Wednesday, September 28, 2016

This Child Does Have 3 Genetic Parents

Some genetic disorders have their origins in mitochondrial DNA, which is outside the nucleus of an fertilized ovum. Mothers can pass these disorders onto their children. Some affected women therefore screen their embryos before implanting them.  Or they can rely on donor ova from other women who are not affected with the disorders. Any child they have this way will be the child of another woman, genetically speaking.

Researchers now offer another option:  take the nucleus out of that affected zygote and transfer into an unaffected zygote. The mitochondrial DNA will be that of the donor of the ovum, while the rest of the DNA (which is the vast majority of it) will belong to the woman herself. This embryo is then implanted into the woman. Together with the DNA from the genetic father, the resulting child will have 3 parents genetically speaking.

Children already have numerous parents -- socially speaking -- depending on who gives birth to them, who adopts them, who raises them, who move from one step parent to another. Against this background, having three (genetic) parents is not terribly dramatic in itself.

However, the key question here is whether the technique can be routinely safe and effective.

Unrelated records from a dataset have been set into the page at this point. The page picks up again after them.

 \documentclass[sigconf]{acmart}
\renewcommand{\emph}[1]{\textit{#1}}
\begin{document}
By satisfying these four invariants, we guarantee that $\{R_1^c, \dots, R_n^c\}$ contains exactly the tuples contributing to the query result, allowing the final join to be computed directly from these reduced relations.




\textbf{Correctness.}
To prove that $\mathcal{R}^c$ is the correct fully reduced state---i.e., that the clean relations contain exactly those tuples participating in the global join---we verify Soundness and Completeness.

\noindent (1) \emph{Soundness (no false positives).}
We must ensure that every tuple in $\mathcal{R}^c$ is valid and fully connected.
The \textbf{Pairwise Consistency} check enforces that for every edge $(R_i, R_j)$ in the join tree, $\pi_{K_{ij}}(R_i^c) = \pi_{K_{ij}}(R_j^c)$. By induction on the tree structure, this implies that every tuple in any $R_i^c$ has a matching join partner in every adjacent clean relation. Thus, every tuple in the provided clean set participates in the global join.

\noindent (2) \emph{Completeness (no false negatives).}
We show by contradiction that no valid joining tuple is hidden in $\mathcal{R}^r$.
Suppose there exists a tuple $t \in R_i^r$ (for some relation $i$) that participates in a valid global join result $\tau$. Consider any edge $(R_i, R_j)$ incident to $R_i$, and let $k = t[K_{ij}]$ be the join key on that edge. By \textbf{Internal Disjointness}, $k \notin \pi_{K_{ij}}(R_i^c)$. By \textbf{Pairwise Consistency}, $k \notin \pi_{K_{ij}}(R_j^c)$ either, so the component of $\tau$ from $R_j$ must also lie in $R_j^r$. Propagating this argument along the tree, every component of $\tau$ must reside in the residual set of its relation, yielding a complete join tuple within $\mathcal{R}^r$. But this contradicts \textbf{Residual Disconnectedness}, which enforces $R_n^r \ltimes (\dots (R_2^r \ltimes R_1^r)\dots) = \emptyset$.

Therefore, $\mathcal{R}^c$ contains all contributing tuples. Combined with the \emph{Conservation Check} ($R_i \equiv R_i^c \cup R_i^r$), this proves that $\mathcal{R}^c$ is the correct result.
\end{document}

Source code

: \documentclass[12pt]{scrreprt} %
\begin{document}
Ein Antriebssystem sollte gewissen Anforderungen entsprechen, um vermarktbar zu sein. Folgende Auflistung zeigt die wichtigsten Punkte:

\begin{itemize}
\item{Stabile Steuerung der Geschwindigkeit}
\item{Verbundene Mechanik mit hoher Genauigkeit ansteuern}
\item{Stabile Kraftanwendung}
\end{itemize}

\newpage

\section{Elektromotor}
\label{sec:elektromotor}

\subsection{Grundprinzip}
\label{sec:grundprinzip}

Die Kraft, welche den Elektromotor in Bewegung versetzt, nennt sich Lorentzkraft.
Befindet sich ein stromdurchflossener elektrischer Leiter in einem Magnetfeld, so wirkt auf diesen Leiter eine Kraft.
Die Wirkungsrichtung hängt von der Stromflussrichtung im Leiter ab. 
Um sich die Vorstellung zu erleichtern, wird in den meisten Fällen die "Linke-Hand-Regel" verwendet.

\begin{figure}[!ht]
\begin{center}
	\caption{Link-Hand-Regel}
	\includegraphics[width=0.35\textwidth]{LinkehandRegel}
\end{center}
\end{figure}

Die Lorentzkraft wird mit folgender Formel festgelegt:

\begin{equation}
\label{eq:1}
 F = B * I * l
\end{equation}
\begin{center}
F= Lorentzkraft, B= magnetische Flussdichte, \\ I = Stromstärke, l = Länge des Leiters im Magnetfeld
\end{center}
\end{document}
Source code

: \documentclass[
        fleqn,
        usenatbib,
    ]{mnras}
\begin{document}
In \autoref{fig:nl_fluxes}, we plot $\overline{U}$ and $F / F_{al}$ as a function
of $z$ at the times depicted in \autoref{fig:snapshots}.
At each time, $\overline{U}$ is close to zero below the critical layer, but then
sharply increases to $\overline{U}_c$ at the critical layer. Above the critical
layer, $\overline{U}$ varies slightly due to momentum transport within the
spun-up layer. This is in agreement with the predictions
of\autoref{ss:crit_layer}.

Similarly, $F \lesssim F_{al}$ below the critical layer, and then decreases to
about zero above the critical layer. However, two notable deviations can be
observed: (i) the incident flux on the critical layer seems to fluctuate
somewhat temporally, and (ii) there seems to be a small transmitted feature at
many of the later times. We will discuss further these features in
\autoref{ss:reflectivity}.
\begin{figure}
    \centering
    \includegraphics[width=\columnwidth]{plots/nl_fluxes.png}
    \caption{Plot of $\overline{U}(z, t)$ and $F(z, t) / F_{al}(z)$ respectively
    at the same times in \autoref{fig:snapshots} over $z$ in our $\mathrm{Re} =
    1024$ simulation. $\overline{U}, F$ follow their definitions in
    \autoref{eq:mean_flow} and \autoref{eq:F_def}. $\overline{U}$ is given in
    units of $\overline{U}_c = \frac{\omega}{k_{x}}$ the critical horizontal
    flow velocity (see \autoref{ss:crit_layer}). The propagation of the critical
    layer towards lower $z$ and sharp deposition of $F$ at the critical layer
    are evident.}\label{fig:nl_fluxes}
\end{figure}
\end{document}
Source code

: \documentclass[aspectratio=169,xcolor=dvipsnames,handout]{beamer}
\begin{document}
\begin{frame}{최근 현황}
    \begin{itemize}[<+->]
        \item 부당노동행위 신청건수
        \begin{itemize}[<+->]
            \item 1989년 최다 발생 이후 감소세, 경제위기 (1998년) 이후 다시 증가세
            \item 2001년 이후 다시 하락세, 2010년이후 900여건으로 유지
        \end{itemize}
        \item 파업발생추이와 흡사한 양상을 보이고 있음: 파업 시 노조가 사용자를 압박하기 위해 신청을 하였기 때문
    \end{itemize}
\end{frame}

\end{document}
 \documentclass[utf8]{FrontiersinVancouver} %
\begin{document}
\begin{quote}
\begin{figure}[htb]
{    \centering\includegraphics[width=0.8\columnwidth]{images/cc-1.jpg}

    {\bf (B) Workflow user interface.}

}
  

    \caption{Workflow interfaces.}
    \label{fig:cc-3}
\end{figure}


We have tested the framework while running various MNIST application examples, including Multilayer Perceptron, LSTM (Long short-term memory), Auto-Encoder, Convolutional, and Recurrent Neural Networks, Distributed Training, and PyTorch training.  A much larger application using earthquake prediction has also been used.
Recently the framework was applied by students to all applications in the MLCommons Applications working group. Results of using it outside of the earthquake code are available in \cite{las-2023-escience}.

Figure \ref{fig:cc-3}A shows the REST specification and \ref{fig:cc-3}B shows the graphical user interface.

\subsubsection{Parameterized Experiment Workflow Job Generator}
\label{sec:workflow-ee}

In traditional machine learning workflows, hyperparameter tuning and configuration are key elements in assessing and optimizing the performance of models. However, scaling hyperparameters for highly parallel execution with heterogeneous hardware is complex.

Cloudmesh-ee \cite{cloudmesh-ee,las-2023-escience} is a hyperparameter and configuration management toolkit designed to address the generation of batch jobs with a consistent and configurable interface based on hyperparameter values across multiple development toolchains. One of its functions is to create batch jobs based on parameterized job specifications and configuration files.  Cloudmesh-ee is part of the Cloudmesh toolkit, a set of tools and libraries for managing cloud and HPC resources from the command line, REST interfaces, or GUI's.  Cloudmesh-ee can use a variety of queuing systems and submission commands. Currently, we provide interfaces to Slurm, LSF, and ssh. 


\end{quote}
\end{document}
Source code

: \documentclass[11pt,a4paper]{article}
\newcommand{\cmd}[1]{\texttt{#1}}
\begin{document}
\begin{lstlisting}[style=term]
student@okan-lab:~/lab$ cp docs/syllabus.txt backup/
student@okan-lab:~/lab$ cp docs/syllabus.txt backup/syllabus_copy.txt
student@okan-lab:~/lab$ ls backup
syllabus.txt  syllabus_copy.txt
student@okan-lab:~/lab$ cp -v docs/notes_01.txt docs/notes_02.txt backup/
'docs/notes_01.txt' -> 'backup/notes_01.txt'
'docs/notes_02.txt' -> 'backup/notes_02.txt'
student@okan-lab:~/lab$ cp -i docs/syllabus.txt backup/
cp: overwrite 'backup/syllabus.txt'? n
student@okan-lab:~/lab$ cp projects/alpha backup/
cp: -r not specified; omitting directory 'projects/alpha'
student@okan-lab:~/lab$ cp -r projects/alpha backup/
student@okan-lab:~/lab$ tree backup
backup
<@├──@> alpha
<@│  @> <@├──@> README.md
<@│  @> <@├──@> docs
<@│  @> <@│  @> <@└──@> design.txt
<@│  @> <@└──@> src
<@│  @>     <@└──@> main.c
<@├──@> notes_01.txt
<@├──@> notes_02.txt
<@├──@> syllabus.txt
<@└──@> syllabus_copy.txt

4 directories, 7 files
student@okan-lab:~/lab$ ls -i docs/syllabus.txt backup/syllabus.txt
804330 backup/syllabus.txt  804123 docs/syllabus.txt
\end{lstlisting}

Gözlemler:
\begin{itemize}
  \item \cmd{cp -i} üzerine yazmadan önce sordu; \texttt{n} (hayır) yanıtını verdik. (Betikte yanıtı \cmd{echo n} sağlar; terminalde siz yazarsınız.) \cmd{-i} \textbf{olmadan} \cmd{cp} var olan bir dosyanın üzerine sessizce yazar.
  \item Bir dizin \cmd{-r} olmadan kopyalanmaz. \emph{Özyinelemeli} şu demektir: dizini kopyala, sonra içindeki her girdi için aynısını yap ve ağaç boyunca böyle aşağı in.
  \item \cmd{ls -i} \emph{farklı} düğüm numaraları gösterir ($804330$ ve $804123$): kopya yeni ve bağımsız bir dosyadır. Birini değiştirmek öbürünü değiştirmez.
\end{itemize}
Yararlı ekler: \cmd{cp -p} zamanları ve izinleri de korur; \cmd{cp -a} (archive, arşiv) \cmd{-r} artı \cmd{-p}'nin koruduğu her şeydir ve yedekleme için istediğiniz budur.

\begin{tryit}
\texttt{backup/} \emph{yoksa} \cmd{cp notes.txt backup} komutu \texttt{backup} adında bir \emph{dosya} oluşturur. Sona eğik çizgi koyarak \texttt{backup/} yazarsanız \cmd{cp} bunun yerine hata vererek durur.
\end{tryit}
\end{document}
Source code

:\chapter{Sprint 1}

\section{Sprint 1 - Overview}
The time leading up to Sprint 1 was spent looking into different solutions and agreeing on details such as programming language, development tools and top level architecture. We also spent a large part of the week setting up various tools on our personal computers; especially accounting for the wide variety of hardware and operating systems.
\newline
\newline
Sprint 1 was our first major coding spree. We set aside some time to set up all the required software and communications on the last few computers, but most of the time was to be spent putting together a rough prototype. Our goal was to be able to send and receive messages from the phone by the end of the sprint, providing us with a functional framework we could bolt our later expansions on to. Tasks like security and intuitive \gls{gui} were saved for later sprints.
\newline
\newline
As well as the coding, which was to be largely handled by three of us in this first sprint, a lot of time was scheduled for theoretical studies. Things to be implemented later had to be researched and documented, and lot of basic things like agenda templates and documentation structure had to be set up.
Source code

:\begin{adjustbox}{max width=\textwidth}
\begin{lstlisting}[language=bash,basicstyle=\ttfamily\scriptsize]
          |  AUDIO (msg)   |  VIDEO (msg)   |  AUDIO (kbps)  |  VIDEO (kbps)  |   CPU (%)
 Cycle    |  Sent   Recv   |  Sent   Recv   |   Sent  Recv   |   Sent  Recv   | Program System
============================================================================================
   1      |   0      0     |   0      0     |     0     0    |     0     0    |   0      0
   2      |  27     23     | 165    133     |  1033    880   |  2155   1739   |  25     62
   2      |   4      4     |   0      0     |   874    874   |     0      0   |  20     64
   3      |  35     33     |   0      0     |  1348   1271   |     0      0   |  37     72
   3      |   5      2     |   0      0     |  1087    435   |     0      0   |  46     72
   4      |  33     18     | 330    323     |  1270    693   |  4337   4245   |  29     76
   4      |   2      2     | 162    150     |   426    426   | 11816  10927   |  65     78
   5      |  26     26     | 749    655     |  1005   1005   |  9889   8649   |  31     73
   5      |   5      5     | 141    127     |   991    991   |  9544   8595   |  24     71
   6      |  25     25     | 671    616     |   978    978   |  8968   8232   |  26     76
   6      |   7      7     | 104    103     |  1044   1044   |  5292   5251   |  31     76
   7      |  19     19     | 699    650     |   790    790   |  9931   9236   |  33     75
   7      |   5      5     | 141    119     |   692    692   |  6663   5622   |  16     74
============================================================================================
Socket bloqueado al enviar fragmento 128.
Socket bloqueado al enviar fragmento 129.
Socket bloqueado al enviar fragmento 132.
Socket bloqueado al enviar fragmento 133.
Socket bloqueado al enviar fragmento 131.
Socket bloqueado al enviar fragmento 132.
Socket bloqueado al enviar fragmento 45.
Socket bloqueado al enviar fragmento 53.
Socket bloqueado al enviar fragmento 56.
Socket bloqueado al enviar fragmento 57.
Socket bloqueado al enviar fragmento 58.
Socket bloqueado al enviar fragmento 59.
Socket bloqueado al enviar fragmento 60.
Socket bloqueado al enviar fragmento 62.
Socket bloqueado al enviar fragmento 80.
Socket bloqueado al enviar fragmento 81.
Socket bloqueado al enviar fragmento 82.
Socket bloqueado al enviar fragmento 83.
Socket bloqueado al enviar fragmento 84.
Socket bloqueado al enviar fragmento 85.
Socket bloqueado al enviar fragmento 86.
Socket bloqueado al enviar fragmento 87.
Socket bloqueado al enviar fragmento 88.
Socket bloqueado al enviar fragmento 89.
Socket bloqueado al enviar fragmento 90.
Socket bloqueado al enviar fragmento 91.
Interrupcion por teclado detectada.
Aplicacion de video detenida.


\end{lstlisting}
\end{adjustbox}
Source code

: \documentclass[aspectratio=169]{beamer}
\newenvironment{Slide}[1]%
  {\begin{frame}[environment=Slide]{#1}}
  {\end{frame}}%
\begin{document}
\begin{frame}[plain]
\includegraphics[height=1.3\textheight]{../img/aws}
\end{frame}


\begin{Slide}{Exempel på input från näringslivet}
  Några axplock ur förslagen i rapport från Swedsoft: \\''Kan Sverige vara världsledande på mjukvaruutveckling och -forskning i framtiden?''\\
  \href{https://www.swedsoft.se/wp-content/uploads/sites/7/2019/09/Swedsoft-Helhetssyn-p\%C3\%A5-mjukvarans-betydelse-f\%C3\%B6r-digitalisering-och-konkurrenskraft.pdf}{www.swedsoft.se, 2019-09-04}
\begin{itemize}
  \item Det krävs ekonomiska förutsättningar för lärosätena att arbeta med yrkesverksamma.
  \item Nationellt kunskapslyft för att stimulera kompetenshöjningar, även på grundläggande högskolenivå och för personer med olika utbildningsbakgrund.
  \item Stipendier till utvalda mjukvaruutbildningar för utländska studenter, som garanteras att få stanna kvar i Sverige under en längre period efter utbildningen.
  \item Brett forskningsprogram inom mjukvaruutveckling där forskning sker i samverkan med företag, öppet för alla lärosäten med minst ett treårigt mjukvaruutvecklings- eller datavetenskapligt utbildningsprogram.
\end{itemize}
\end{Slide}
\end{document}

If the nuclear transplantation involved here would only exchange one set of risks (from the mitrochondrial DNA) for another (any disorders attached to the procedure), it is hard to see that it would be advantageous.  If the procedure can help protect against unwanted diseases and disorders in children and is no more risky than having a child ordinarily is, then I don't think it's worth too much worry from a moral point of view.

Sure, there will be a variety of legal and social questions to answer, for example, whether the ovum donor has any potential claim on the child.  But these kinds of questions already arise as men and women give birth to children outside marriage, as they change spouses, as they abandon their children, and so on. If multiple parenthood in this context can be sorted out, I see no reason to use the potential questions about nuclear transplantation as reasons never to do it.